*Exercise instructions*
Go over the entries and report the lines where the word "analyst" occurs.

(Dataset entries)
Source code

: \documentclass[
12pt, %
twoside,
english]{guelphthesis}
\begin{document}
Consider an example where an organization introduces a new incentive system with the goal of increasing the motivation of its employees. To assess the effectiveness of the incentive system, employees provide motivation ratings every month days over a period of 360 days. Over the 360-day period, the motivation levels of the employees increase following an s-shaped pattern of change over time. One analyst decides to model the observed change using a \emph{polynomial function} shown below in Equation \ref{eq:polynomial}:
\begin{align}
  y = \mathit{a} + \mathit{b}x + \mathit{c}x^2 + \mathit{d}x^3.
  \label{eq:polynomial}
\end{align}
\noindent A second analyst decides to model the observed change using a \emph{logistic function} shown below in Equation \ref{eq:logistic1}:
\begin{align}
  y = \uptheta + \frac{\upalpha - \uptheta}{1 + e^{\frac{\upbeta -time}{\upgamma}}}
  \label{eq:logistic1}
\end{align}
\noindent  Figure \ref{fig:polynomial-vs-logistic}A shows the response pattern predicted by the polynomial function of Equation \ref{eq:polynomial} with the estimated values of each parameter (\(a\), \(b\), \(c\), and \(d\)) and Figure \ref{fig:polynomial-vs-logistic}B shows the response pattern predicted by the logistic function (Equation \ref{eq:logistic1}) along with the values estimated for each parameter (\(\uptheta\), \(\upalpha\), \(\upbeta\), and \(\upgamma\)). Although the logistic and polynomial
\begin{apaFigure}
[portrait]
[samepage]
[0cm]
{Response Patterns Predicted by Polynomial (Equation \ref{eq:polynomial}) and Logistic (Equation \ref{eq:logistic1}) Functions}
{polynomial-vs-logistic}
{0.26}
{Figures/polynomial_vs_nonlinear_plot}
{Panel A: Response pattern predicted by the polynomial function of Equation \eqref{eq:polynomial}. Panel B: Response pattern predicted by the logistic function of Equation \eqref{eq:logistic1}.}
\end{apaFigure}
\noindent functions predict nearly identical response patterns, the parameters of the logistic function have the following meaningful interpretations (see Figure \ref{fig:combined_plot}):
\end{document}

*Task solution*
Consider an example where an organization introduces a new incentive system with the goal of increasing the motivation of its employees. To assess the effectiveness of the incentive system, employees provide motivation ratings every month days over a period of 360 days. Over the 360-day period, the motivation levels of the employees increase following an s-shaped pattern of change over time. One analyst decides to model the observed change using a \emph{polynomial function} shown below in Equation \ref{eq:polynomial}:
\noindent A second analyst decides to model the observed change using a \emph{logistic function} shown below in Equation \ref{eq:logistic1}:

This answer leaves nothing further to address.